What needs to be done
Say how many lines of the listing below include the word "analysis", with no other output.

Task inputs
· · ·

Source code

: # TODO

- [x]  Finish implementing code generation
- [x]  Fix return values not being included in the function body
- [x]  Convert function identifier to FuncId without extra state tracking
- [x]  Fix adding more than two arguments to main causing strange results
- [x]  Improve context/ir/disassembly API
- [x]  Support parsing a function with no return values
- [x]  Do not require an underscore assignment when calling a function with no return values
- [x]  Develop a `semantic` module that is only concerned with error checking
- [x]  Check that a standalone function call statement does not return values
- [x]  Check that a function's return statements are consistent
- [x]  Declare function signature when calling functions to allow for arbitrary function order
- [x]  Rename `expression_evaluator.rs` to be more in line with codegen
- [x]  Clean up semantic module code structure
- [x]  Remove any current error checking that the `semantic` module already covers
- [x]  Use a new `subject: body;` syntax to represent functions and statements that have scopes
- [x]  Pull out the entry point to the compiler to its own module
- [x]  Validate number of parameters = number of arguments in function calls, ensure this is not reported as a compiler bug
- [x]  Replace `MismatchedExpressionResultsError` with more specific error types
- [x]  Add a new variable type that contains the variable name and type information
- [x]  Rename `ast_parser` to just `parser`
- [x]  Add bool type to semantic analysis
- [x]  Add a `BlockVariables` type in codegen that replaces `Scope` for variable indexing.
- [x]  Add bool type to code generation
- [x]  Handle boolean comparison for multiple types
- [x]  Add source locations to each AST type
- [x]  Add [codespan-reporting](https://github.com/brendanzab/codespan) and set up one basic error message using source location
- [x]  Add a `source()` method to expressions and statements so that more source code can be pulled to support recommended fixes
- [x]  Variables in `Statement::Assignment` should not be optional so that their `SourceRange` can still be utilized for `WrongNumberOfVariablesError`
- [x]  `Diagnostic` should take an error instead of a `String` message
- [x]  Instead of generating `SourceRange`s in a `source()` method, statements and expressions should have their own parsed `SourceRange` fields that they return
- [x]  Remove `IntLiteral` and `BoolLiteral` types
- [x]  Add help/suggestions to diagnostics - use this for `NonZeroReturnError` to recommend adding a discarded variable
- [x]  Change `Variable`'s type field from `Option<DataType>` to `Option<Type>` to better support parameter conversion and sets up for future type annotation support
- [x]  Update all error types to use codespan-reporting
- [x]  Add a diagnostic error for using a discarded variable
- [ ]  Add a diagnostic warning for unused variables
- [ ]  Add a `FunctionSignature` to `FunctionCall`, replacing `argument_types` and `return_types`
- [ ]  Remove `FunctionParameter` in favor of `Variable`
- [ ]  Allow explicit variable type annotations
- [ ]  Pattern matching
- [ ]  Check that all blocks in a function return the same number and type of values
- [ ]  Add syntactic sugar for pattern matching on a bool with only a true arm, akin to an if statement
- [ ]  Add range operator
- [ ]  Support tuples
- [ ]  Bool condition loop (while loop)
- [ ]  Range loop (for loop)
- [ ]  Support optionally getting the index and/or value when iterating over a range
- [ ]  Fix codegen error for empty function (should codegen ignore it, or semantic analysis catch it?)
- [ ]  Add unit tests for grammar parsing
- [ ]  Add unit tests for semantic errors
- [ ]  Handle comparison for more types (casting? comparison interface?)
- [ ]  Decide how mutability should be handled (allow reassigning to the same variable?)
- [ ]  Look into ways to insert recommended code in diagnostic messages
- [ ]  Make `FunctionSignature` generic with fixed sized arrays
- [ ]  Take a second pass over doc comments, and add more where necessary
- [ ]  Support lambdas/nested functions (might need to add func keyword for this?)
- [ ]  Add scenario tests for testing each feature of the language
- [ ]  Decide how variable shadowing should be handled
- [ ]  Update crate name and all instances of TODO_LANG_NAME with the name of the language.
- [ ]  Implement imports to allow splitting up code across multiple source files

· · ·

Written answer
2